Os 87 passageiros e tripulantes morreram na hora, assim como centenas das 50 mil pessoas que trabalhavam no World Trade Center (WTC), símbolo do poderio econômico americano. Muitos ficaram presos no 91º andar, sem acesso às escadas de emergência.

Joseph Dittmar, um especialista em seguros radicado em Chicago, estava a essa hora em uma reunião com dezenas de corretores de seguros de todo o país no 105º andar da torre da frente, o edifício sul do WTC. Ninguém “viu nada, nem sentiu nada, só a luz falhou”, contou Dittmar à AFP quase 20 anos depois.

Às 8h50min, o então presidente George W. Bush, em visita a uma escola de ensino fundamental de Sarasota, no estado da Flórida, foi alertado do que se assumiu inicialmente como um acidente.
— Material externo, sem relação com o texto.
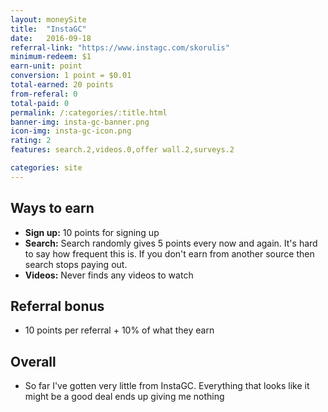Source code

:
 ```yaml
---
layout: moneySite
title:  "InstaGC"
date:   2016-09-18
referral-link: "https://www.instagc.com/skorulis"
minimum-redeem: $1
earn-unit: point 
conversion: 1 point = $0.01
total-earned: 20 points
from-referal: 0
total-paid: 0
permalink: /:categories/:title.html
banner-img: insta-gc-banner.png
icon-img: insta-gc-icon.png
rating: 2
features: search.2,videos.0,offer wall.2,surveys.2

categories: site
---
```



Ways to earn
---

* <b>Sign up:</b> 10 points for signing up
* <b>Search:</b> Search randomly gives 5 points every now and again. It's hard to say how frequent this is. If you don't earn from another source then search stops paying out.
* <b>Videos:</b> Never finds any videos to watch

Referral bonus
--------

* 10 points per referral + 10% of what they earn


Overall
-------

* So far I've gotten very little from InstaGC. Everything that looks like it might be a good deal ends up giving me nothing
Dittmar contou que, após um chamado para evacuar a torre sul, todos desceram ao 90º andar e, ao olhar pela janela, ficaram assustados. “Foram os piores 30, 40 segundos da minha vida (...) Ao ver esses enormes buracos negros no edifício, labaredas vermelhas como nunca tínhamos visto nas nossas vidas, colunas de fumaça cinza e preta que escapavam desses buracos”. “Vimos móveis, papéis, gente que se atirou no vazio (...) Coisas assustadoras, terríveis. Senti muito medo”, lembrou, entre lágrimas. Estima-se que entre 50 e 200 pessoas tenham pulado ou caído das duas torres. Dittmar decidiu evacuar o prédio pela escada, decisão que salvou sua vida.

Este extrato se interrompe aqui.